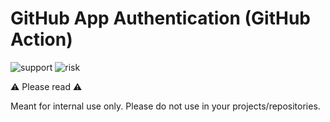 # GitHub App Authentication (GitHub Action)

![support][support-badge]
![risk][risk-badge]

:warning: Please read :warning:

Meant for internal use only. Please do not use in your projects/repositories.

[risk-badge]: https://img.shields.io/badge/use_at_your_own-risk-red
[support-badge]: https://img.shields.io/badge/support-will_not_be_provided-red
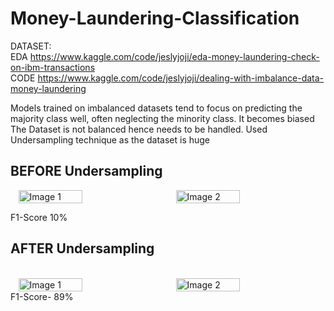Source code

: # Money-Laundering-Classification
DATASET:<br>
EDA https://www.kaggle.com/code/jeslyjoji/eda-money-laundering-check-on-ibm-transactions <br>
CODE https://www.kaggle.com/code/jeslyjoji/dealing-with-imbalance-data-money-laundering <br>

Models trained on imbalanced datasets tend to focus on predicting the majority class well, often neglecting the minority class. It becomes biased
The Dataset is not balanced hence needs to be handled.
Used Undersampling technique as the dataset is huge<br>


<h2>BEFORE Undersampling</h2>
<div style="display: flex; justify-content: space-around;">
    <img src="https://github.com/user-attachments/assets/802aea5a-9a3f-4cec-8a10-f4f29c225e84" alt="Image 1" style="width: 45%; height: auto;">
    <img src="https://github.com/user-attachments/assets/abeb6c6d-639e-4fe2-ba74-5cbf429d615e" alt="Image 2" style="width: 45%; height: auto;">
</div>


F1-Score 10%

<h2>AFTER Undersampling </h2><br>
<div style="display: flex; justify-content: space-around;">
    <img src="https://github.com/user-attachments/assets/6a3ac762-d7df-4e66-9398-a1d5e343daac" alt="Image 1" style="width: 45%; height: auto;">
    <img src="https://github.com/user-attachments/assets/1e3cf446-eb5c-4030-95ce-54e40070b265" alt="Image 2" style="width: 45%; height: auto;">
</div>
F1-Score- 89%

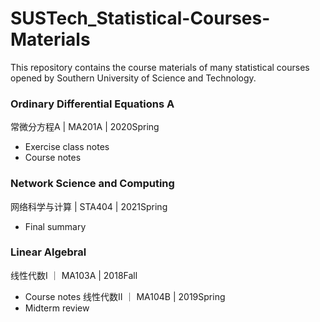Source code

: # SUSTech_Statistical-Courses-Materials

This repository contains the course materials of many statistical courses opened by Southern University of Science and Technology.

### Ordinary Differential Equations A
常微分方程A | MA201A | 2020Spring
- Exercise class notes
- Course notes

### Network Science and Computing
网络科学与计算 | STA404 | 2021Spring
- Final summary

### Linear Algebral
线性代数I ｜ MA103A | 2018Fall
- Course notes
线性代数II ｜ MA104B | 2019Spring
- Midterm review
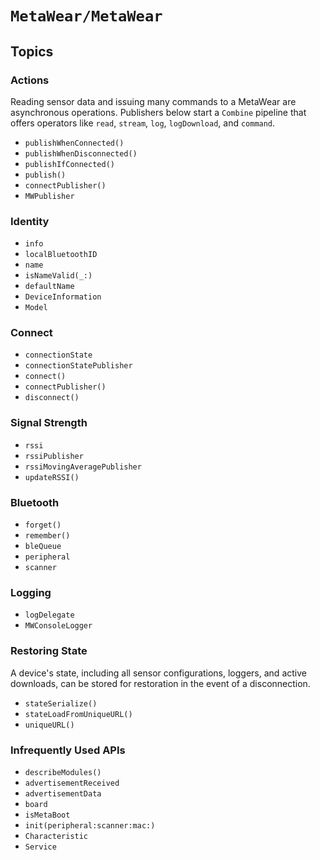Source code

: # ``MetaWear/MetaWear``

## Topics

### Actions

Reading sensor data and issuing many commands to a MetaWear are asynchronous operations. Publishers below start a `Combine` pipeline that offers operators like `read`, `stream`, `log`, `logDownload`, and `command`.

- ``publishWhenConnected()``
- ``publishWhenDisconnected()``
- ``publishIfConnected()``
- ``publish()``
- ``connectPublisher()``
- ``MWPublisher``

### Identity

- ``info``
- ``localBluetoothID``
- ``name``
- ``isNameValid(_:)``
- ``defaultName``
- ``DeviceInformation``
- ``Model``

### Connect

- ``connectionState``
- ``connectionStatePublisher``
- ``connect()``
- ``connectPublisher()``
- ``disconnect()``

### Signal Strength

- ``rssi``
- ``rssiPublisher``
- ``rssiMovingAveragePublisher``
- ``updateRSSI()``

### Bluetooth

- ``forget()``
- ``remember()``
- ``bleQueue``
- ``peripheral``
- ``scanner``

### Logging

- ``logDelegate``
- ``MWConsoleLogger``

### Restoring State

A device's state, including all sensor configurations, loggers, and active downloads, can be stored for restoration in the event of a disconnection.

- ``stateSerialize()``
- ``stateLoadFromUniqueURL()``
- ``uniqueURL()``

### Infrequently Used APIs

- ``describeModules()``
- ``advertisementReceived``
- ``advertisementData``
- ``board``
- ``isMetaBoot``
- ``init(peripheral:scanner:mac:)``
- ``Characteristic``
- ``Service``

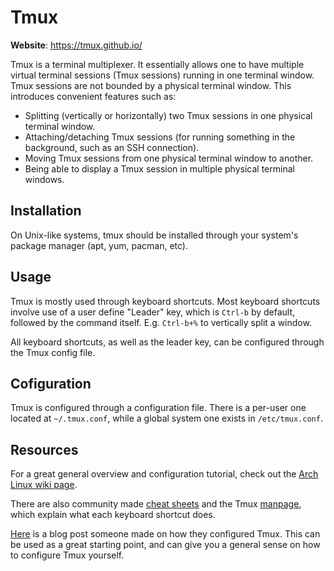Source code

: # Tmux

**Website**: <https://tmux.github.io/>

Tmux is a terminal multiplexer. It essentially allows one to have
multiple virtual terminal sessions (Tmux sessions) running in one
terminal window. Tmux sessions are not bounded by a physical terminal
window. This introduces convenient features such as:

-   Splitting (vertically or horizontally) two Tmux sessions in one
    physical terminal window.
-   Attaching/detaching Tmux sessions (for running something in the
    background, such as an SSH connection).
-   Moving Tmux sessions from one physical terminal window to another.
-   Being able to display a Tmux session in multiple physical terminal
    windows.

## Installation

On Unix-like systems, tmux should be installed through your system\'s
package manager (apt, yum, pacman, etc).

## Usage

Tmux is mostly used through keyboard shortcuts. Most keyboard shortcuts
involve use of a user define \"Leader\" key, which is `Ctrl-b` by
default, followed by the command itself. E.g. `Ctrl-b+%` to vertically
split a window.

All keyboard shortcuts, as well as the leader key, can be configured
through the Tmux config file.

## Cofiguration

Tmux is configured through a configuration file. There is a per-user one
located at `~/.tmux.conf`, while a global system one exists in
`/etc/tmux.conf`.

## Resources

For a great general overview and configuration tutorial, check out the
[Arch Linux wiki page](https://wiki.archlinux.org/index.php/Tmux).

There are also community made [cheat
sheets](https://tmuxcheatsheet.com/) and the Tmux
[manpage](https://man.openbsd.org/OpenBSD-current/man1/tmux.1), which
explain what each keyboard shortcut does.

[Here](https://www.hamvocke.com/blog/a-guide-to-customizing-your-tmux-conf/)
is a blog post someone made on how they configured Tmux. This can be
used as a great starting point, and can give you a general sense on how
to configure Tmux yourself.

**WHAT TO PRODUCE:** The records above must be retyped exactly. Please omit the pictures.

**RESPONSE TO THIS TASK:**
 # GitHub App Authentication (GitHub Action)

![support][support-badge]
![risk][risk-badge]

:warning: Please read :warning:

Meant for internal use only. Please do not use in your projects/repositories.

[risk-badge]: https://img.shields.io/badge/use_at_your_own-risk-red
[support-badge]: https://img.shields.io/badge/support-will_not_be_provided-red
Source code

: # Money-Laundering-Classification
DATASET:<br>
EDA https://www.kaggle.com/code/jeslyjoji/eda-money-laundering-check-on-ibm-transactions <br>
CODE https://www.kaggle.com/code/jeslyjoji/dealing-with-imbalance-data-money-laundering <br>

Models trained on imbalanced datasets tend to focus on predicting the majority class well, often neglecting the minority class. It becomes biased
The Dataset is not balanced hence needs to be handled.
Used Undersampling technique as the dataset is huge<br>


<h2>BEFORE Undersampling</h2>
<div style="display: flex; justify-content: space-around;">
    <img src="https://github.com/user-attachments/assets/802aea5a-9a3f-4cec-8a10-f4f29c225e84" alt="Image 1" style="width: 45%; height: auto;">
    <img src="https://github.com/user-attachments/assets/abeb6c6d-639e-4fe2-ba74-5cbf429d615e" alt="Image 2" style="width: 45%; height: auto;">
</div>


F1-Score 10%

<h2>AFTER Undersampling </h2><br>
<div style="display: flex; justify-content: space-around;">
    <img src="https://github.com/user-attachments/assets/6a3ac762-d7df-4e66-9398-a1d5e343daac" alt="Image 1" style="width: 45%; height: auto;">
    <img src="https://github.com/user-attachments/assets/1e3cf446-eb5c-4030-95ce-54e40070b265" alt="Image 2" style="width: 45%; height: auto;">
</div>
F1-Score- 89%

Source code

: # SUSTech_Statistical-Courses-Materials

This repository contains the course materials of many statistical courses opened by Southern University of Science and Technology.

### Ordinary Differential Equations A
常微分方程A | MA201A | 2020Spring
- Exercise class notes
- Course notes

### Network Science and Computing
网络科学与计算 | STA404 | 2021Spring
- Final summary

### Linear Algebral
线性代数I ｜ MA103A | 2018Fall
- Course notes
线性代数II ｜ MA104B | 2019Spring
- Midterm review
Source code

: # ``MetaWear/MetaWear``

## Topics

### Actions

Reading sensor data and issuing many commands to a MetaWear are asynchronous operations. Publishers below start a `Combine` pipeline that offers operators like `read`, `stream`, `log`, `logDownload`, and `command`.

- ``publishWhenConnected()``
- ``publishWhenDisconnected()``
- ``publishIfConnected()``
- ``publish()``
- ``connectPublisher()``
- ``MWPublisher``

### Identity

- ``info``
- ``localBluetoothID``
- ``name``
- ``isNameValid(_:)``
- ``defaultName``
- ``DeviceInformation``
- ``Model``

### Connect

- ``connectionState``
- ``connectionStatePublisher``
- ``connect()``
- ``connectPublisher()``
- ``disconnect()``

### Signal Strength

- ``rssi``
- ``rssiPublisher``
- ``rssiMovingAveragePublisher``
- ``updateRSSI()``

### Bluetooth

- ``forget()``
- ``remember()``
- ``bleQueue``
- ``peripheral``
- ``scanner``

### Logging

- ``logDelegate``
- ``MWConsoleLogger``

### Restoring State

A device's state, including all sensor configurations, loggers, and active downloads, can be stored for restoration in the event of a disconnection.

- ``stateSerialize()``
- ``stateLoadFromUniqueURL()``
- ``uniqueURL()``

### Infrequently Used APIs

- ``describeModules()``
- ``advertisementReceived``
- ``advertisementData``
- ``board``
- ``isMetaBoot``
- ``init(peripheral:scanner:mac:)``
- ``Characteristic``
- ``Service``

Source code

: # Tmux

**Website**: <https://tmux.github.io/>

Tmux is a terminal multiplexer. It essentially allows one to have
multiple virtual terminal sessions (Tmux sessions) running in one
terminal window. Tmux sessions are not bounded by a physical terminal
window. This introduces convenient features such as:

-   Splitting (vertically or horizontally) two Tmux sessions in one
    physical terminal window.
-   Attaching/detaching Tmux sessions (for running something in the
    background, such as an SSH connection).
-   Moving Tmux sessions from one physical terminal window to another.
-   Being able to display a Tmux session in multiple physical terminal
    windows.

## Installation

On Unix-like systems, tmux should be installed through your system\'s
package manager (apt, yum, pacman, etc).

## Usage

Tmux is mostly used through keyboard shortcuts. Most keyboard shortcuts
involve use of a user define \"Leader\" key, which is `Ctrl-b` by
default, followed by the command itself. E.g. `Ctrl-b+%` to vertically
split a window.

All keyboard shortcuts, as well as the leader key, can be configured
through the Tmux config file.

## Cofiguration

Tmux is configured through a configuration file. There is a per-user one
located at `~/.tmux.conf`, while a global system one exists in
`/etc/tmux.conf`.

## Resources

For a great general overview and configuration tutorial, check out the
[Arch Linux wiki page](https://wiki.archlinux.org/index.php/Tmux).

There are also community made [cheat
sheets](https://tmuxcheatsheet.com/) and the Tmux
[manpage](https://man.openbsd.org/OpenBSD-current/man1/tmux.1), which
explain what each keyboard shortcut does.

[Here](https://www.hamvocke.com/blog/a-guide-to-customizing-your-tmux-conf/)
is a blog post someone made on how they configured Tmux. This can be
used as a great starting point, and can give you a general sense on how
to configure Tmux yourself.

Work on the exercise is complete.